If there is, we should get their address and go beat them up.

Yes, there is much in the baroque period that is vastly different than Bach. And I like quite a few of them - Biber, Vivaldi, Handel, Rameau, Rebel, Couperin, just to name a few.


----------



## Taneyev (Jan 19, 2009)

I like Bach, but not baroque.


----------



## neoshredder (Nov 7, 2011)

Odnoposoff said:


> I like Bach, but not baroque.


I figured I'd get those answers as well. Bach wasn't so popular during his time. So yeah he was ahead of his time as it seemed like he started getting more appreciation during the Romantic Era by the likes of Schubert, Mendelssohn, and etc.


----------



## Oliver (Feb 14, 2012)

Vivaldi and Bach


----------



## Polednice (Sep 13, 2009)

I'm not generally a fan of Baroque music, but I enjoy some Handel while detesting almost all Bach.


----------



## Art Rock (Nov 28, 2009)

Odnoposoff said:


> I like Bach, but not baroque.


This indeed.


----------



## Cnote11 (Jul 17, 2010)

I like a lot of other baroque better than Bach. Bach has never been one of my favorites.


----------



## eighthundredfortynine (Apr 5, 2012)

Bach is a favourite of mine. I love allmost all of his cembalo/clavichord/organ works but also the cantatas and passions. That said there are lots of great composers from the baroque era. I like the early ones who developed the style coming from Italy, like Gabrieli, Monteverdi. And then the guys who build on that but mixed in dutch or german influences like Schütz or Sweelinck.

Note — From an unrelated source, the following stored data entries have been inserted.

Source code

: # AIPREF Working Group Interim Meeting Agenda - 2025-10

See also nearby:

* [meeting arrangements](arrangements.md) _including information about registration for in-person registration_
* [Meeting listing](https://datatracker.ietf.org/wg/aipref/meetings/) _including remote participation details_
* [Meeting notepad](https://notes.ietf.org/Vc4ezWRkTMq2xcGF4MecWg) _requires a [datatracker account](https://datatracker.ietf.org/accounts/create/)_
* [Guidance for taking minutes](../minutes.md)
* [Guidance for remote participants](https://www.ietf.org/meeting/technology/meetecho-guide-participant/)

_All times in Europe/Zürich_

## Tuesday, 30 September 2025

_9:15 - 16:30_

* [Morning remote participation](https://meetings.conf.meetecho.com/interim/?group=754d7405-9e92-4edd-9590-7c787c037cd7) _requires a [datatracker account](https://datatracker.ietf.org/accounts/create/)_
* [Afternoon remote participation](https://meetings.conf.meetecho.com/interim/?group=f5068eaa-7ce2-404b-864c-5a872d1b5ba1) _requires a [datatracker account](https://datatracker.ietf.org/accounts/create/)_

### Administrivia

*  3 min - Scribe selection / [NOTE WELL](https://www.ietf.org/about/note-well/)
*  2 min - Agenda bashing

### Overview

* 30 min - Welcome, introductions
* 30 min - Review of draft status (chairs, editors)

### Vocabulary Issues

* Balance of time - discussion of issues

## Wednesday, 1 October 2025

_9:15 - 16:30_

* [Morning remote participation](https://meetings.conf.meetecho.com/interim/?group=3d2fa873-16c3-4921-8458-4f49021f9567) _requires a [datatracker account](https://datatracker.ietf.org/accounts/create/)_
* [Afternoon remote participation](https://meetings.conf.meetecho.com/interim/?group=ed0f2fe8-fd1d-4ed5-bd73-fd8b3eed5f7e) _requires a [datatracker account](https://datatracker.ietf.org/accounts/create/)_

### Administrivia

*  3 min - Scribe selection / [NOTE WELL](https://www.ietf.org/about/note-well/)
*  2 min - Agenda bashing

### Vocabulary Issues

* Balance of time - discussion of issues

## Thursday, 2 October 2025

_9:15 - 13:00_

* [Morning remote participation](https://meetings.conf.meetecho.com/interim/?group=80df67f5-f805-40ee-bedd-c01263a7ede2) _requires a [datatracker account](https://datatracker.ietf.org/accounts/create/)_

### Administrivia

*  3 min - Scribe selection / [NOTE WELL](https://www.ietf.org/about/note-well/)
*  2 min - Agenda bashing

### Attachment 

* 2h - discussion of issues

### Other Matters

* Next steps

Other composers from later baroque periods that I like are Graun, Buxtehude, Telemann, Hasse, Frescobaldi, Pachelbel, Handel, Scarlatti D. I´m not too fond of most of the french dudes, even though there influence in the period was obviously huge.


----------



## Cnote11 (Jul 17, 2010)

The only thing I'd change in that post is that I'm quite fond of the French.


----------



## violadude (May 2, 2011)

Eh, this is pretty much my personal view on Baroque music.

Bach

Handel







Scarlatti 

Vivaldi, Telemann



















































All those other guys


----------



## tdc (Jan 17, 2011)

@Violadude - you need to become acquainted with a little composer by the name of Monteverdi.... Monteverdi > Handel imo.

Baroque along with Modern are my favorite musical periods...Bach is my favorite composer across all time periods.


----------



## tgtr0660 (Jan 29, 2010)

Handel is my favorite baroque composer. 

Bach is my favorite composer period.


----------



## Cnote11 (Jul 17, 2010)

Ha, blasphemy violadude. The list obviously goes

Vivaldi











time-travelling Schoenberg
















everybody else


----------



## elgar's ghost (Aug 8, 2010)

I think I like baroque BECAUSE of Bach. At the very least he was for me the key which unlocked the door to that era.


----------



## mmsbls (Mar 6, 2011)

I LOVE Bach. I adore Handel. And I like Baroque music.


----------



## Crudblud (Dec 29, 2011)

Bach is okay, but I'd rather listen to Scarlatti.


----------



## PetrB (Feb 28, 2012)

Not very keen on Bach here, that without 'dissing' him as to his technical prowess.

My 'hero' of the Baroque era has got to be Jean-Phillipe Rameau. I think he is the equal of Bach as far as 'greatness' goes.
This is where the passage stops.